━━ SOURCE MATERIAL

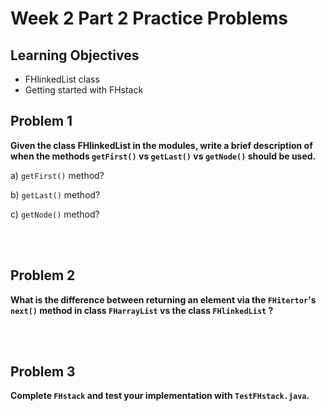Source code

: Week 2 Part 2 Practice Problems
========================

Learning Objectives
-------------------
- FHlinkedList class
- Getting started with FHstack


Problem 1
---------
**Given the class FHlinkedList in the modules, write a brief description of when the methods `getFirst()` vs `getLast()` vs `getNode()` should be used.**

a) `getFirst()` method?

b) `getLast()` method?

c) `getNode()` method?

<br><br>



Problem 2
---------
**What is the difference between returning an element via the `FHitertor`'s `next()` method in class `FHarrayList` vs the class `FHlinkedList` ?**


<br><br>



Problem 3
---------
**Complete `FHstack` and test your implementation with `TestFHstack.java`.**

 <br>

 

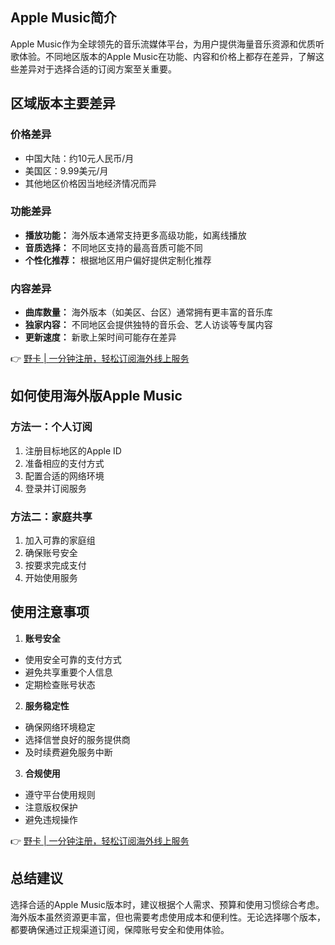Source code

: ## **Apple Music简介**

Apple Music作为全球领先的音乐流媒体平台，为用户提供海量音乐资源和优质听歌体验。不同地区版本的Apple Music在功能、内容和价格上都存在差异，了解这些差异对于选择合适的订阅方案至关重要。

## **区域版本主要差异**

### **价格差异**
- 中国大陆：约10元人民币/月
- 美国区：9.99美元/月
- 其他地区价格因当地经济情况而异

### **功能差异**
- **播放功能：** 海外版本通常支持更多高级功能，如离线播放
- **音质选择：** 不同地区支持的最高音质可能不同
- **个性化推荐：** 根据地区用户偏好提供定制化推荐

### **内容差异**
- **曲库数量：** 海外版本（如美区、台区）通常拥有更丰富的音乐库
- **独家内容：** 不同地区会提供独特的音乐会、艺人访谈等专属内容
- **更新速度：** 新歌上架时间可能存在差异

👉 [野卡 | 一分钟注册，轻松订阅海外线上服务](https://bit.ly/bewildcard)

## **如何使用海外版Apple Music**

### **方法一：个人订阅**
1. 注册目标地区的Apple ID
2. 准备相应的支付方式
3. 配置合适的网络环境
4. 登录并订阅服务

### **方法二：家庭共享**
1. 加入可靠的家庭组
2. 确保账号安全
3. 按要求完成支付
4. 开始使用服务

## **使用注意事项**

1. **账号安全**
- 使用安全可靠的支付方式
- 避免共享重要个人信息
- 定期检查账号状态

2. **服务稳定性**
- 确保网络环境稳定
- 选择信誉良好的服务提供商
- 及时续费避免服务中断

3. **合规使用**
- 遵守平台使用规则
- 注意版权保护
- 避免违规操作

👉 [野卡 | 一分钟注册，轻松订阅海外线上服务](https://bit.ly/bewildcard)

## **总结建议**

选择合适的Apple Music版本时，建议根据个人需求、预算和使用习惯综合考虑。海外版本虽然资源更丰富，但也需要考虑使用成本和便利性。无论选择哪个版本，都要确保通过正规渠道订阅，保障账号安全和使用体验。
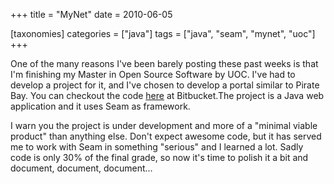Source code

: +++
title = "MyNet"
date = 2010-06-05

[taxonomies]
categories = ["java"]
tags = ["java", "seam", "mynet", "uoc"]
+++

One of the many reasons I've been barely posting these past weeks is that I'm finishing my Master in Open Source Software by UOC. I've had to develop a project for it, and I've chosen to develop a portal similar to Pirate Bay. You can checkout the code [here](https://bitbucket.org/pvillega/mynet) at Bitbucket.The project is a Java web application and it uses Seam as framework.

<!-- more -->

I warn you the project is under development and more of a "minimal viable product" than anything else. Don't expect awesome code, but it has served me to work with Seam in something "serious" and I learned a lot. Sadly code is only 30% of the final grade, so now it's time to polish it a bit and document, document, document...

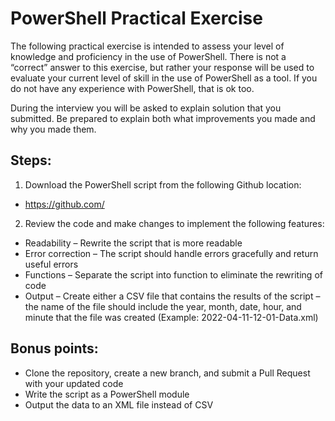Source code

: # PowerShell Practical Exercise

The following practical exercise is intended to assess your level of knowledge and proficiency in the use of PowerShell. There is not a “correct” answer to this exercise, but rather your response will be used to evaluate your current level of skill in the use of PowerShell as a tool. If you do not have any experience with PowerShell, that is ok too. 

During the interview you will be asked to explain solution that you submitted. Be prepared to explain both what improvements you made and why you made them.

## Steps:
1.	Download the PowerShell script from the following Github location:
  -	https://github.com/<repo for applicant>
2.	Review the code and make changes to implement the following features:
  -	Readability – Rewrite the script that is more readable
  -	Error correction – The script should handle errors gracefully and return useful errors
  -	Functions – Separate the script into function to eliminate the rewriting of code
  -	Output – Create either a CSV file that contains the results of the script – the name of the file should include the year, month, date, hour, and minute that the file was created (Example: 2022-04-11-12-01-Data.xml)

## Bonus points:
  -	Clone the repository, create a new branch, and submit a Pull Request with your updated code
  -	Write the script as a PowerShell module
  - Output the data to an XML file instead of CSV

━━━━

* [ASSIGNMENT]:
Which lines in the records above contain the string "getNode"? Copy them.

* [RESPONSE AREA]:
**Given the class FHlinkedList in the modules, write a brief description of when the methods `getFirst()` vs `getLast()` vs `getNode()` should be used.**
c) `getNode()` method?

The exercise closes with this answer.